Tropical Storm Ketsana swept across Central Luzon on Sept. 26, bringing months worth of rain in just 12 hours and causing the worst flooding in 40 years to the capital, Manila. The typhoon affected 4 million Filipinos, killed almost 300 people and destroyed or badly damaged almost 40,000 houses, the U.N. said.

A week later on Oct. 3, Typhoon Parma blew across the country's mountainous north, making landfall in Northern Luzon, reversing track twice, and bringing heavy rains over an area much larger than initially anticipated. At least 16 people died though Manila, still awash in floodwaters from Ketsana, was spared a new disaster.

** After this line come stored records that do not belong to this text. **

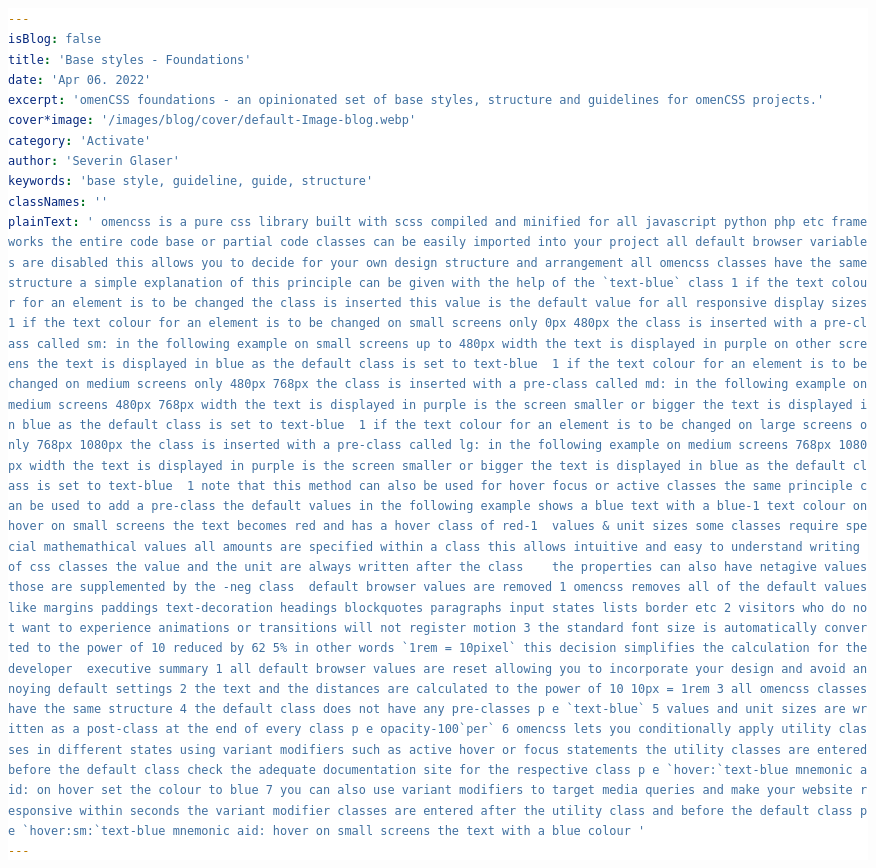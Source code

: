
 ```yaml
---
isBlog: false
title: 'Base styles - Foundations'
date: 'Apr 06. 2022'
excerpt: 'omenCSS foundations - an opinionated set of base styles, structure and guidelines for omenCSS projects.'
cover*image: '/images/blog/cover/default-Image-blog.webp'
category: 'Activate'
author: 'Severin Glaser'
keywords: 'base style, guideline, guide, structure'
classNames: ''
plainText: ' omencss is a pure css library built with scss compiled and minified for all javascript python php etc frameworks the entire code base or partial code classes can be easily imported into your project all default browser variables are disabled this allows you to decide for your own design structure and arrangement all omencss classes have the same structure a simple explanation of this principle can be given with the help of the `text-blue` class 1 if the text colour for an element is to be changed the class is inserted this value is the default value for all responsive display sizes  1 if the text colour for an element is to be changed on small screens only 0px 480px the class is inserted with a pre-class called sm: in the following example on small screens up to 480px width the text is displayed in purple on other screens the text is displayed in blue as the default class is set to text-blue  1 if the text colour for an element is to be changed on medium screens only 480px 768px the class is inserted with a pre-class called md: in the following example on medium screens 480px 768px width the text is displayed in purple is the screen smaller or bigger the text is displayed in blue as the default class is set to text-blue  1 if the text colour for an element is to be changed on large screens only 768px 1080px the class is inserted with a pre-class called lg: in the following example on medium screens 768px 1080px width the text is displayed in purple is the screen smaller or bigger the text is displayed in blue as the default class is set to text-blue  1 note that this method can also be used for hover focus or active classes the same principle can be used to add a pre-class the default values in the following example shows a blue text with a blue-1 text colour on hover on small screens the text becomes red and has a hover class of red-1  values & unit sizes some classes require special mathemathical values all amounts are specified within a class this allows intuitive and easy to understand writing of css classes the value and the unit are always written after the class    the properties can also have netagive values those are supplemented by the -neg class  default browser values are removed 1 omencss removes all of the default values like margins paddings text-decoration headings blockquotes paragraphs input states lists border etc 2 visitors who do not want to experience animations or transitions will not register motion 3 the standard font size is automatically converted to the power of 10 reduced by 62 5% in other words `1rem = 10pixel` this decision simplifies the calculation for the developer  executive summary 1 all default browser values are reset allowing you to incorporate your design and avoid annoying default settings 2 the text and the distances are calculated to the power of 10 10px = 1rem 3 all omencss classes have the same structure 4 the default class does not have any pre-classes p e `text-blue` 5 values and unit sizes are written as a post-class at the end of every class p e opacity-100`per` 6 omencss lets you conditionally apply utility classes in different states using variant modifiers such as active hover or focus statements the utility classes are entered before the default class check the adequate documentation site for the respective class p e `hover:`text-blue mnemonic aid: on hover set the colour to blue 7 you can also use variant modifiers to target media queries and make your website responsive within seconds the variant modifier classes are entered after the utility class and before the default class p e `hover:sm:`text-blue mnemonic aid: hover on small screens the text with a blue colour '
---
```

Parma was followed by Typhoon Mirinae on Oct. 31, which battered the country for the third time in just over a month leaving 20 dead.

OCHA said humanitarian agencies are especially concerned about the estimated 1.7 million people still displaced or living in areas that remain flooded.

These areas are likely to remain flooded for another three or four months, putting those affected at serious risk of disease outbreaks, OCHA said.

In Northern Luzon, the Philippine's main agricultural region, the timing and extent of the typhoons severely affected the critical planting season.

According to preliminary joint assessments by the Philippines Department of Agriculture and the U.N. Food and Agriculture Organization, between 100,000 and 120,000 farming households _ with an estimated 500,000 people _ lost 100 percent of their production and assets, OCHA said.